== THE PROBLEM ==
Write the records below out in full, character for character, with no pictures.

*** GIVEN DATA ***

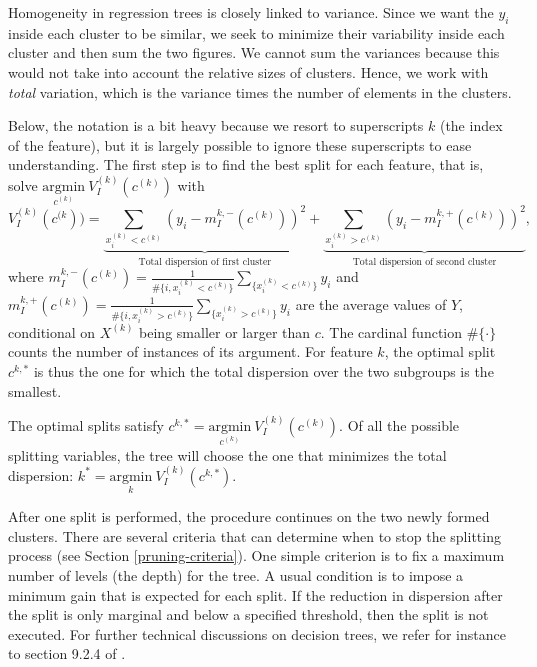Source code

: \documentclass[]{krantz}
\theoremstyle{definition}
\theoremstyle{definition}
\theoremstyle{definition}
\theoremstyle{remark}
\begin{document}
Homogeneity in regression trees is closely linked to variance. Since we
want the \(y_i\) inside each cluster to be similar, we seek to minimize
their variability inside each cluster and then sum the two figures. We
cannot sum the variances because this would not take into account the
relative sizes of clusters. Hence, we work with \emph{total} variation,
which is the variance times the number of elements in the clusters.

Below, the notation is a bit heavy because we resort to superscripts
\(k\) (the index of the feature), but it is largely possible to ignore
these superscripts to ease understanding. The first step is to find the
best split for each feature, that is, solve
\(\underset{c^{(k)}}{\text{argmin}} \ V^{(k)}_I(c^{(k)})\) with
\begin{equation}
\label{eq:node}
V^{(k)}_I(c^{(k}))= \underbrace{\sum_{x_i^{(k)}<c^{(k)}}\left(y_i-m_I^{k,-}(c^{(k)}) \right)^2}_{\text{Total dispersion of first cluster}} + \underbrace{\sum_{x_i^{(k)}>c^{(k)}}\left(y_i-m_I^{k,+}(c^{(k)}) \right)^2}_{\text{Total dispersion of second cluster}},
\end{equation} where
\(m_I^{k,-}(c^{(k)})=\frac{1}{\#\{i,x_i^{(k)}<c^{(k)} \}}\sum_{\{x_i^{(k)}<c^{(k)} \}}y_i\)
and
\(m_I^{k,+}(c^{(k)})=\frac{1}{\#\{i,x_i^{(k)}>c^{(k)} \}}\sum_{\{x_i^{(k)}>c^{(k)} \}}y_i\)
are the average values of \(Y\), conditional on \(X^{(k)}\) being
smaller or larger than \(c\). The cardinal function \(\#\{\cdot\}\)
counts the number of instances of its argument. For feature \(k\), the
optimal split \(c^{k,*}\) is thus the one for which the total dispersion
over the two subgroups is the smallest.

The optimal splits satisfy
\(c^{k,*}= \underset{c^{(k)}}{\text{argmin}} \ V^{(k)}_I(c^{(k)})\). Of
all the possible splitting variables, the tree will choose the one that
minimizes the total dispersion:
\(k^*=\underset{k}{\text{argmin}} \ V^{(k)}_I(c^{k,*})\).

After one split is performed, the procedure continues on the two newly
formed clusters. There are several criteria that can determine when to
stop the splitting process (see Section \ref{pruning-criteria}). One
simple criterion is to fix a maximum number of levels (the depth) for
the tree. A usual condition is to impose a minimum gain that is expected
for each split. If the reduction in dispersion after the split is only
marginal and below a specified threshold, then the split is not
executed. For further technical discussions on decision trees, we refer
for instance to section 9.2.4 of \citet{friedman2009elements}.
\end{document}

***

== TASK RESPONSE ==
Source code

: \documentclass[]{krantz}
\theoremstyle{definition}
\theoremstyle{definition}
\theoremstyle{definition}
\theoremstyle{remark}
\begin{document}
Homogeneity in regression trees is closely linked to variance. Since we
want the \(y_i\) inside each cluster to be similar, we seek to minimize
their variability inside each cluster and then sum the two figures. We
cannot sum the variances because this would not take into account the
relative sizes of clusters. Hence, we work with \emph{total} variation,
which is the variance times the number of elements in the clusters.

Below, the notation is a bit heavy because we resort to superscripts
\(k\) (the index of the feature), but it is largely possible to ignore
these superscripts to ease understanding. The first step is to find the
best split for each feature, that is, solve
\(\underset{c^{(k)}}{\text{argmin}} \ V^{(k)}_I(c^{(k)})\) with
\begin{equation}
\label{eq:node}
V^{(k)}_I(c^{(k}))= \underbrace{\sum_{x_i^{(k)}<c^{(k)}}\left(y_i-m_I^{k,-}(c^{(k)}) \right)^2}_{\text{Total dispersion of first cluster}} + \underbrace{\sum_{x_i^{(k)}>c^{(k)}}\left(y_i-m_I^{k,+}(c^{(k)}) \right)^2}_{\text{Total dispersion of second cluster}},
\end{equation} where
\(m_I^{k,-}(c^{(k)})=\frac{1}{\#\{i,x_i^{(k)}<c^{(k)} \}}\sum_{\{x_i^{(k)}<c^{(k)} \}}y_i\)
and
\(m_I^{k,+}(c^{(k)})=\frac{1}{\#\{i,x_i^{(k)}>c^{(k)} \}}\sum_{\{x_i^{(k)}>c^{(k)} \}}y_i\)
are the average values of \(Y\), conditional on \(X^{(k)}\) being
smaller or larger than \(c\). The cardinal function \(\#\{\cdot\}\)
counts the number of instances of its argument. For feature \(k\), the
optimal split \(c^{k,*}\) is thus the one for which the total dispersion
over the two subgroups is the smallest.

The optimal splits satisfy
\(c^{k,*}= \underset{c^{(k)}}{\text{argmin}} \ V^{(k)}_I(c^{(k)})\). Of
all the possible splitting variables, the tree will choose the one that
minimizes the total dispersion:
\(k^*=\underset{k}{\text{argmin}} \ V^{(k)}_I(c^{k,*})\).

After one split is performed, the procedure continues on the two newly
formed clusters. There are several criteria that can determine when to
stop the splitting process (see Section \ref{pruning-criteria}). One
simple criterion is to fix a maximum number of levels (the depth) for
the tree. A usual condition is to impose a minimum gain that is expected
for each split. If the reduction in dispersion after the split is only
marginal and below a specified threshold, then the split is not
executed. For further technical discussions on decision trees, we refer
for instance to section 9.2.4 of \citet{friedman2009elements}.
\end{document}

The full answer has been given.